Des taux stables chez les personnes de 50 ans ont également été confirmés dans une étude similaire réalisée dans la province de Reggio-Emilia au cours de la période 1996-2021.
«Plusieurs autres registres confirment la stabilité et aucun ne signale une augmentation exponentielle – souligne l'expert -. Nous pouvons donc conclure qu'à l'heure actuelle, en concentrant les études sur des périodes plus récentes et dans des territoires plus délimités, il n'existe aucune preuve documentée par les données des registres italiens des tumeurs qui signalent une alarme sur l'incidence des tumeurs du sein chez les femmes jeunes ».

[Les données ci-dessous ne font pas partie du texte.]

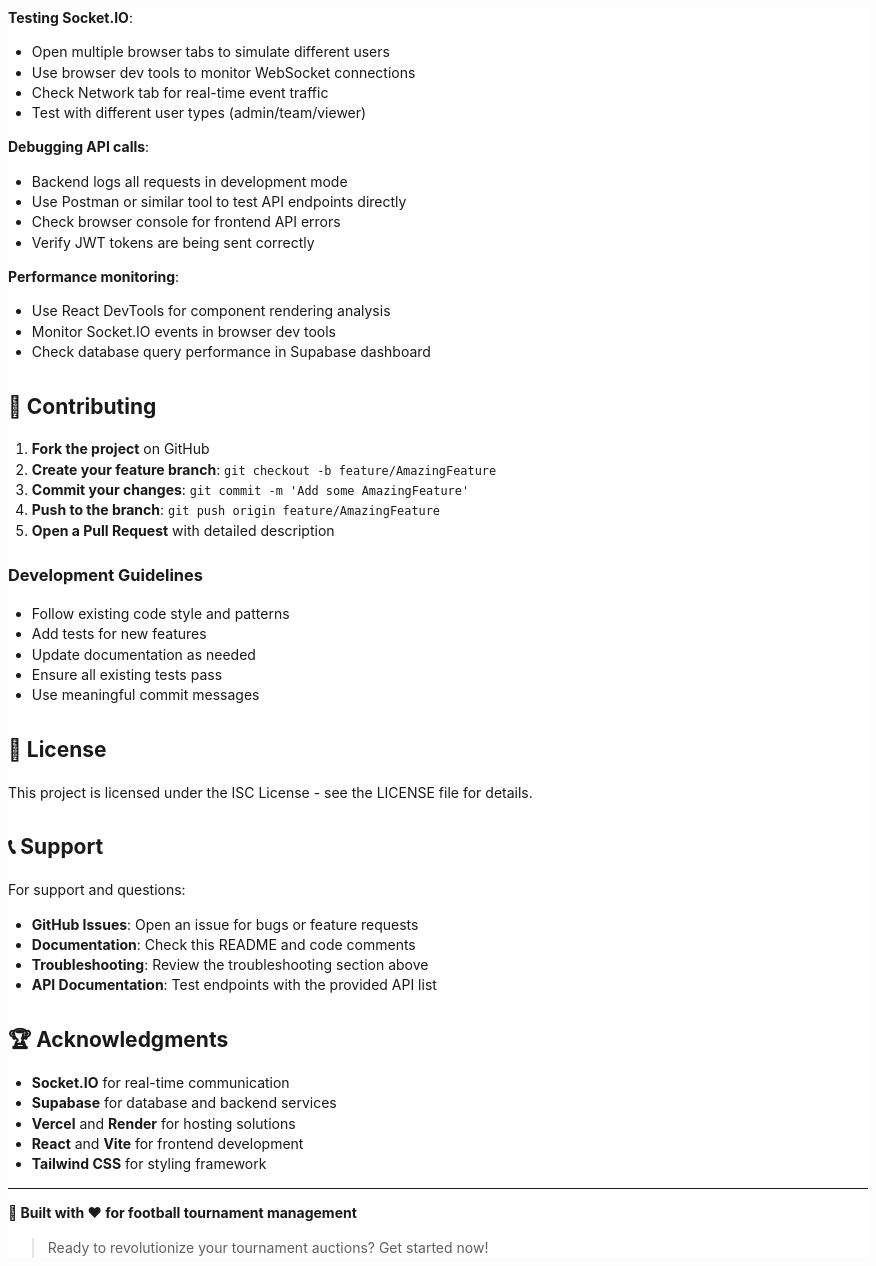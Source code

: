 **Testing Socket.IO**:
- Open multiple browser tabs to simulate different users
- Use browser dev tools to monitor WebSocket connections
- Check Network tab for real-time event traffic
- Test with different user types (admin/team/viewer)

**Debugging API calls**:
- Backend logs all requests in development mode
- Use Postman or similar tool to test API endpoints directly
- Check browser console for frontend API errors
- Verify JWT tokens are being sent correctly

**Performance monitoring**:
- Use React DevTools for component rendering analysis
- Monitor Socket.IO events in browser dev tools
- Check database query performance in Supabase dashboard

## 🤝 Contributing

1. **Fork the project** on GitHub
2. **Create your feature branch**: `git checkout -b feature/AmazingFeature`
3. **Commit your changes**: `git commit -m 'Add some AmazingFeature'`
4. **Push to the branch**: `git push origin feature/AmazingFeature`
5. **Open a Pull Request** with detailed description

### Development Guidelines
- Follow existing code style and patterns
- Add tests for new features
- Update documentation as needed
- Ensure all existing tests pass
- Use meaningful commit messages

## 📄 License

This project is licensed under the ISC License - see the LICENSE file for details.

## 📞 Support

For support and questions:
- **GitHub Issues**: Open an issue for bugs or feature requests
- **Documentation**: Check this README and code comments
- **Troubleshooting**: Review the troubleshooting section above
- **API Documentation**: Test endpoints with the provided API list

## 🏆 Acknowledgments

- **Socket.IO** for real-time communication
- **Supabase** for database and backend services
- **Vercel** and **Render** for hosting solutions
- **React** and **Vite** for frontend development
- **Tailwind CSS** for styling framework

---

**🚀 Built with ❤️ for football tournament management**

> Ready to revolutionize your tournament auctions? Get started now!
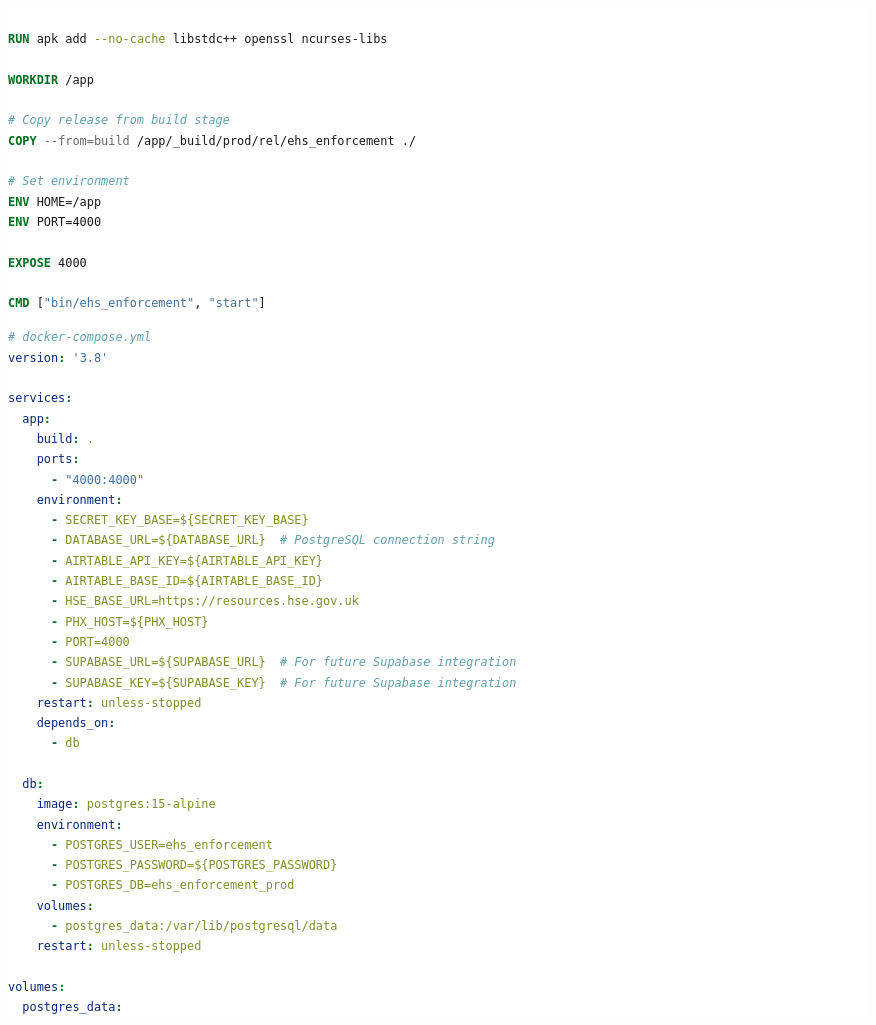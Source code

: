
 ```dockerfile

RUN apk add --no-cache libstdc++ openssl ncurses-libs

WORKDIR /app

# Copy release from build stage
COPY --from=build /app/_build/prod/rel/ehs_enforcement ./

# Set environment
ENV HOME=/app
ENV PORT=4000

EXPOSE 4000

CMD ["bin/ehs_enforcement", "start"]
```

```yaml
# docker-compose.yml
version: '3.8'

services:
  app:
    build: .
    ports:
      - "4000:4000"
    environment:
      - SECRET_KEY_BASE=${SECRET_KEY_BASE}
      - DATABASE_URL=${DATABASE_URL}  # PostgreSQL connection string
      - AIRTABLE_API_KEY=${AIRTABLE_API_KEY}
      - AIRTABLE_BASE_ID=${AIRTABLE_BASE_ID}
      - HSE_BASE_URL=https://resources.hse.gov.uk
      - PHX_HOST=${PHX_HOST}
      - PORT=4000
      - SUPABASE_URL=${SUPABASE_URL}  # For future Supabase integration
      - SUPABASE_KEY=${SUPABASE_KEY}  # For future Supabase integration
    restart: unless-stopped
    depends_on:
      - db

  db:
    image: postgres:15-alpine
    environment:
      - POSTGRES_USER=ehs_enforcement
      - POSTGRES_PASSWORD=${POSTGRES_PASSWORD}
      - POSTGRES_DB=ehs_enforcement_prod
    volumes:
      - postgres_data:/var/lib/postgresql/data
    restart: unless-stopped

volumes:
  postgres_data:
```
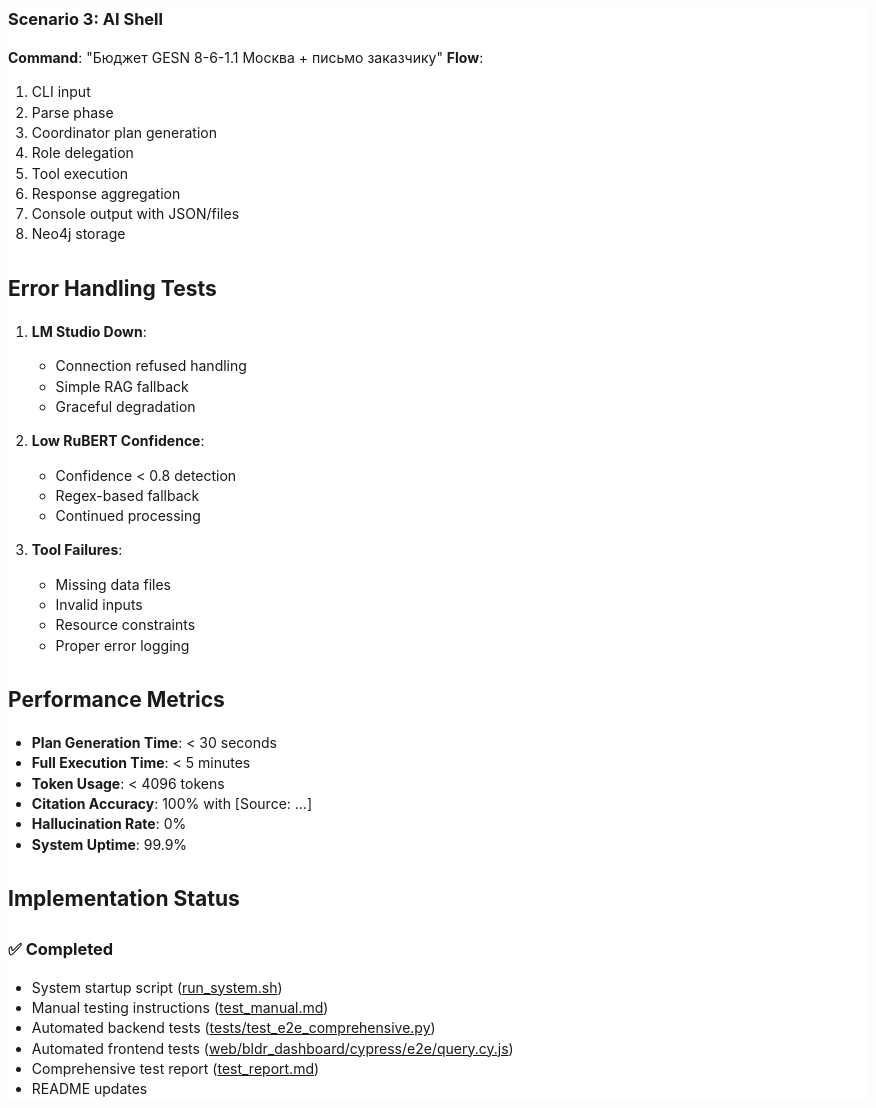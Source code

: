 ### Scenario 3: AI Shell
**Command**: "Бюджет GESN 8-6-1.1 Москва + письмо заказчику"
**Flow**:
1. CLI input
2. Parse phase
3. Coordinator plan generation
4. Role delegation
5. Tool execution
6. Response aggregation
7. Console output with JSON/files
8. Neo4j storage

## Error Handling Tests

1. **LM Studio Down**:
   - Connection refused handling
   - Simple RAG fallback
   - Graceful degradation

2. **Low RuBERT Confidence**:
   - Confidence < 0.8 detection
   - Regex-based fallback
   - Continued processing

3. **Tool Failures**:
   - Missing data files
   - Invalid inputs
   - Resource constraints
   - Proper error logging

## Performance Metrics

- **Plan Generation Time**: < 30 seconds
- **Full Execution Time**: < 5 minutes
- **Token Usage**: < 4096 tokens
- **Citation Accuracy**: 100% with [Source: ...]
- **Hallucination Rate**: 0%
- **System Uptime**: 99.9%

## Implementation Status

### ✅ Completed
- System startup script ([run_system.sh](file:///c%3A/Bldr/run_system.sh))
- Manual testing instructions ([test_manual.md](file:///c%3A/Bldr/test_manual.md))
- Automated backend tests ([tests/test_e2e_comprehensive.py](file:///c%3A/Bldr/tests/test_e2e_comprehensive.py))
- Automated frontend tests ([web/bldr_dashboard/cypress/e2e/query.cy.js](file:///c%3A/Bldr/web/bldr_dashboard/cypress/e2e/query.cy.js))
- Comprehensive test report ([test_report.md](file:///c%3A/Bldr/test_report.md))
- README updates

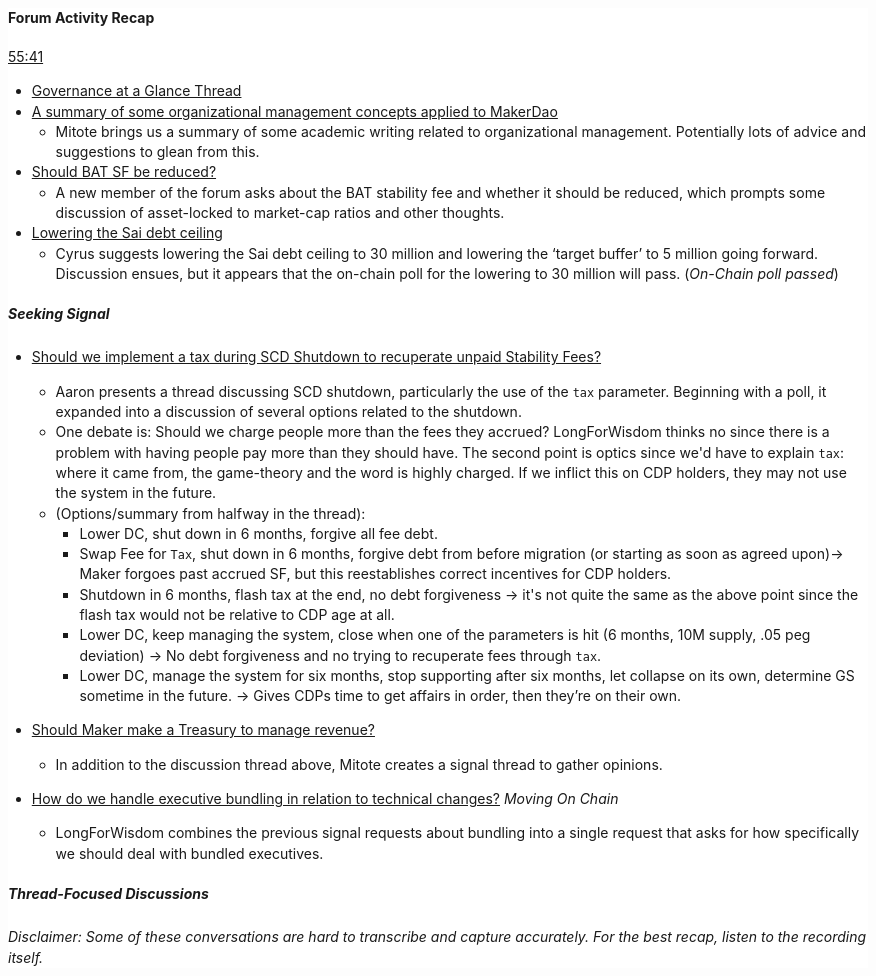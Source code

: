 #### Forum Activity Recap

[55:41](https://youtu.be/uBodW6zm7DY?t=3341)

- [Governance at a Glance Thread](https://forum.makerdao.com/t/governance-at-a-glance/84)
- [A summary of some organizational management concepts applied to MakerDao](https://forum.makerdao.com/t/a-summary-of-some-organizational-management-concepts-applied-to-makerdao/1194)
  - Mitote brings us a summary of some academic writing related to organizational management. Potentially lots of advice and suggestions to glean from this.
- [Should BAT SF be reduced?](https://forum.makerdao.com/t/should-bat-sf-be-reduced/1192)
  - A new member of the forum asks about the BAT stability fee and whether it should be reduced, which prompts some discussion of asset-locked to market-cap ratios and other thoughts.
- [Lowering the Sai debt ceiling](https://forum.makerdao.com/t/lowering-the-sai-debt-ceiling/1190)
  - Cyrus suggests lowering the Sai debt ceiling to 30 million and lowering the ‘target buffer’ to 5 million going forward. Discussion ensues, but it appears that the on-chain poll for the lowering to 30 million will pass. (_On-Chain poll passed_)

##### Seeking Signal

- [Should we implement a tax during SCD Shutdown to recuperate unpaid Stability Fees?](https://forum.makerdao.com/t/signal-request-discussion-should-we-implement-a-tax-during-scd-shutdown-to-recuperate-unpaid-stability-fees/1166)

  - Aaron presents a thread discussing SCD shutdown, particularly the use of the `tax` parameter. Beginning with a poll, it expanded into a discussion of several options related to the shutdown.
  - One debate is: Should we charge people more than the fees they accrued? LongForWisdom thinks no since there is a problem with having people pay more than they should have. The second point is optics since we'd have to explain `tax`: where it came from, the game-theory and the word is highly charged. If we inflict this on CDP holders, they may not use the system in the future.
  - (Options/summary from halfway in the thread):
    - Lower DC, shut down in 6 months, forgive all fee debt.
    - Swap Fee for `Tax`, shut down in 6 months, forgive debt from before migration (or starting as soon as agreed upon)-> Maker forgoes past accrued SF, but this reestablishes correct incentives for CDP holders.
    - Shutdown in 6 months, flash tax at the end, no debt forgiveness -> it's not quite the same as the above point since the flash tax would not be relative to CDP age at all.
    - Lower DC, keep managing the system, close when one of the parameters is hit (6 months, 10M supply, .05 peg deviation) -> No debt forgiveness and no trying to recuperate fees through `tax`.
    - Lower DC, manage the system for six months, stop supporting after six months, let collapse on its own, determine GS sometime in the future. -> Gives CDPs time to get affairs in order, then they’re on their own.

- [Should Maker make a Treasury to manage revenue?](https://forum.makerdao.com/t/signaling-request-should-maker-make-a-treasury-to-manage-revenue/1122)
  - In addition to the discussion thread above, Mitote creates a signal thread to gather opinions.
- [How do we handle executive bundling in relation to technical changes?](https://forum.makerdao.com/t/signal-request-how-do-we-handle-executive-bundling-in-relation-to-technical-changes/965) _Moving On Chain_
  - LongForWisdom combines the previous signal requests about bundling into a single request that asks for how specifically we should deal with bundled executives.

##### Thread-Focused Discussions

_Disclaimer: Some of these conversations are hard to transcribe and capture accurately. For the best recap, listen to the recording itself._

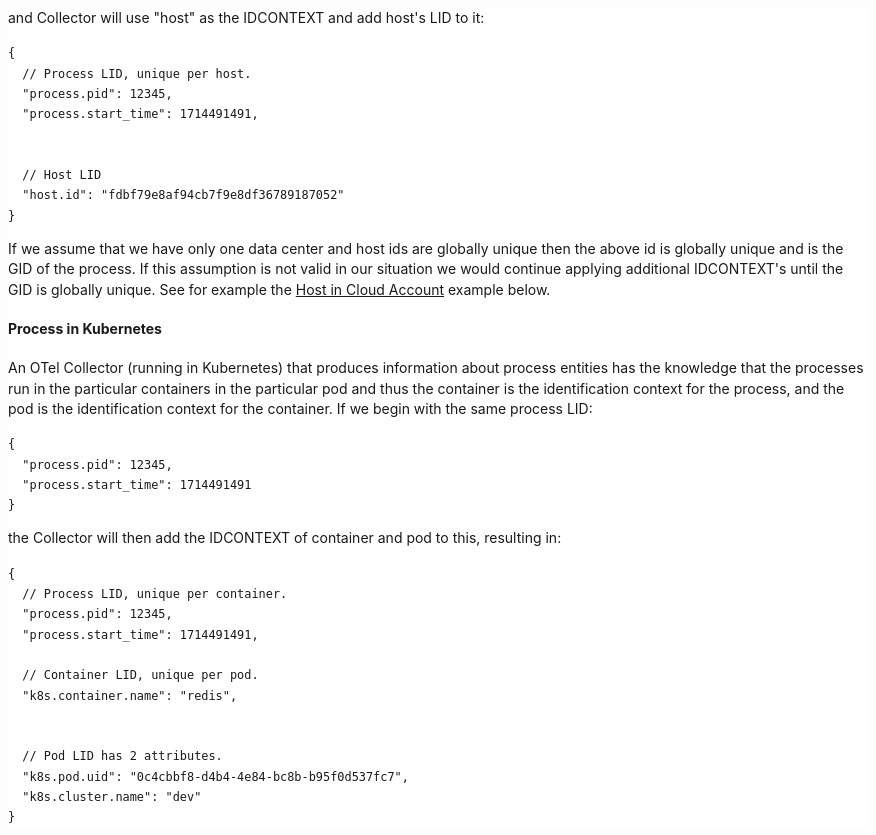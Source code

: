 and Collector will use "host" as the IDCONTEXT and add host's LID to it:

```json5
{
  // Process LID, unique per host.
  "process.pid": 12345,
  "process.start_time": 1714491491,


  // Host LID
  "host.id": "fdbf79e8af94cb7f9e8df36789187052"
}
```

If we assume that we have only one data center and host ids are globally
unique then the above id is globally unique and is the GID of the
process. If this assumption is not valid in our situation we would
continue applying additional IDCONTEXT's until the GID is globally
unique. See for example the
[Host in Cloud Account](#host-in-cloud-account) example below.

#### Process in Kubernetes

An OTel Collector (running in Kubernetes) that produces information about process entities
has the knowledge that the processes run in the particular containers in
the particular pod and thus the container is the identification context
for the process, and the pod is the identification context for the
container. If we begin with the same process LID:

```json5
{
  "process.pid": 12345,
  "process.start_time": 1714491491
}
```

the Collector will then add the IDCONTEXT of container and
pod to this, resulting in:

```json5
{
  // Process LID, unique per container.
  "process.pid": 12345,
  "process.start_time": 1714491491,

  // Container LID, unique per pod.
  "k8s.container.name": "redis",


  // Pod LID has 2 attributes.
  "k8s.pod.uid": "0c4cbbf8-d4b4-4e84-bc8b-b95f0d537fc7",
  "k8s.cluster.name": "dev"
}
```
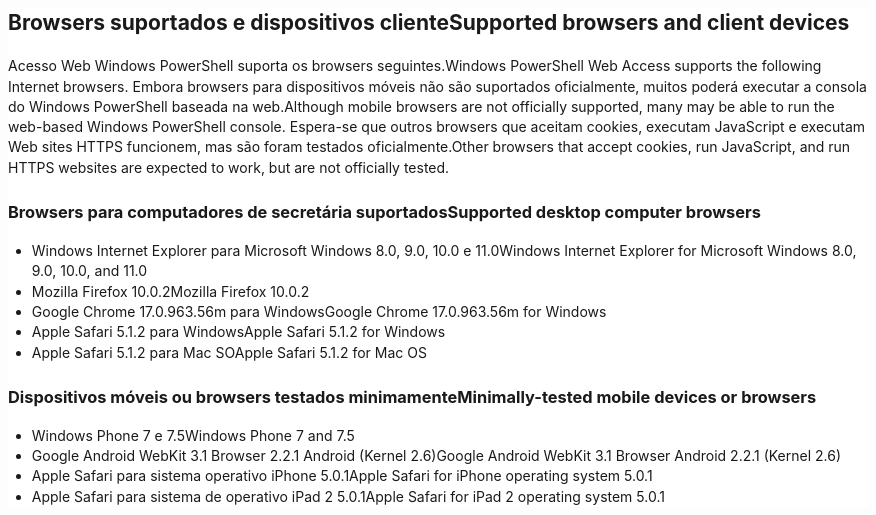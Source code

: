 ## <a name="supported-browsers-and-client-devices"></a><span data-ttu-id="9c4f9-112">Browsers suportados e dispositivos cliente</span><span class="sxs-lookup"><span data-stu-id="9c4f9-112">Supported browsers and client devices</span></span>

<span data-ttu-id="9c4f9-113">Acesso Web Windows PowerShell suporta os browsers seguintes.</span><span class="sxs-lookup"><span data-stu-id="9c4f9-113">Windows PowerShell Web Access supports the following Internet browsers.</span></span>
<span data-ttu-id="9c4f9-114">Embora browsers para dispositivos móveis não são suportados oficialmente, muitos poderá executar a consola do Windows PowerShell baseada na web.</span><span class="sxs-lookup"><span data-stu-id="9c4f9-114">Although mobile browsers are not officially supported, many may be able to run the web-based Windows PowerShell console.</span></span>
<span data-ttu-id="9c4f9-115">Espera-se que outros browsers que aceitam cookies, executam JavaScript e executam Web sites HTTPS funcionem, mas são foram testados oficialmente.</span><span class="sxs-lookup"><span data-stu-id="9c4f9-115">Other browsers that accept cookies, run JavaScript, and run HTTPS websites are expected to work, but are not officially tested.</span></span>

### <a name="supported-desktop-computer-browsers"></a><span data-ttu-id="9c4f9-116">Browsers para computadores de secretária suportados</span><span class="sxs-lookup"><span data-stu-id="9c4f9-116">Supported desktop computer browsers</span></span>

- <span data-ttu-id="9c4f9-117">Windows Internet Explorer para Microsoft Windows 8.0, 9.0, 10.0 e 11.0</span><span class="sxs-lookup"><span data-stu-id="9c4f9-117">Windows Internet Explorer for Microsoft Windows 8.0, 9.0, 10.0, and 11.0</span></span>
- <span data-ttu-id="9c4f9-118">Mozilla Firefox 10.0.2</span><span class="sxs-lookup"><span data-stu-id="9c4f9-118">Mozilla Firefox 10.0.2</span></span>
- <span data-ttu-id="9c4f9-119">Google Chrome 17.0.963.56m para Windows</span><span class="sxs-lookup"><span data-stu-id="9c4f9-119">Google Chrome 17.0.963.56m for Windows</span></span>
- <span data-ttu-id="9c4f9-120">Apple Safari 5.1.2 para Windows</span><span class="sxs-lookup"><span data-stu-id="9c4f9-120">Apple Safari 5.1.2 for Windows</span></span>
- <span data-ttu-id="9c4f9-121">Apple Safari 5.1.2 para Mac SO</span><span class="sxs-lookup"><span data-stu-id="9c4f9-121">Apple Safari 5.1.2 for Mac OS</span></span>

### <a name="minimally-tested-mobile-devices-or-browsers"></a><span data-ttu-id="9c4f9-122">Dispositivos móveis ou browsers testados minimamente</span><span class="sxs-lookup"><span data-stu-id="9c4f9-122">Minimally-tested mobile devices or browsers</span></span>

- <span data-ttu-id="9c4f9-123">Windows Phone 7 e 7.5</span><span class="sxs-lookup"><span data-stu-id="9c4f9-123">Windows  Phone 7 and 7.5</span></span>
- <span data-ttu-id="9c4f9-124">Google Android WebKit 3.1 Browser 2.2.1 Android (Kernel 2.6)</span><span class="sxs-lookup"><span data-stu-id="9c4f9-124">Google Android WebKit 3.1 Browser  Android 2.2.1 (Kernel 2.6)</span></span>
- <span data-ttu-id="9c4f9-125">Apple Safari para sistema operativo iPhone 5.0.1</span><span class="sxs-lookup"><span data-stu-id="9c4f9-125">Apple Safari for iPhone operating system 5.0.1</span></span>
- <span data-ttu-id="9c4f9-126">Apple Safari para sistema de operativo iPad 2 5.0.1</span><span class="sxs-lookup"><span data-stu-id="9c4f9-126">Apple Safari for iPad 2  operating system 5.0.1</span></span>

Auto-examen et mammographie

Les statistiques de notre pays indiquent qu'une femme sur huit sera atteinte d'un cancer du sein au cours de sa vie et qu'il y a près de 56 000 nouveaux cas par an. Il s’agit de la tumeur la plus fréquente non seulement chez les femmes, mais dans l’ensemble de la population (bien que les cas chez les hommes soient rares, il est préférable que les hommes ne sous-estiment pas non plus les éventuelles sonnettes d’alarme).
Il est essentiel de détecter la maladie dès son apparition, car les chances de guérison en cas de cancer du sein sont élevées : en cas de diagnostic précoce, elles dépassent 95 pour cent. En ce sens, un auto-examen une fois par mois est inestimable et si vous constatez des anomalies, ne perdez pas de temps. Ensuite, il y a la mammographie, qui est proposée gratuitement tous les deux ans aux femmes de 50 à 69 ans (certaines Régions ont déjà étendu les tests aux 45-74 ans). Pour les femmes plus jeunes, une échographie annuelle à partir de 30 ans peut être utile, mais de nombreux spécialistes s'accordent désormais sur le fait que le calendrier des contrôles et le type d'examen doivent être élaborés « sur mesure », en tenant compte des différents facteurs de risque que présente chaque femme et de la forme anatomique de ses seins.
Enfin, ne négligez jamais une grosseur, surtout si elle n'est pas douloureuse et présente des contours irréguliers : elle ne doit pas être négligée, chez l'homme comme chez la femme, à tout âge.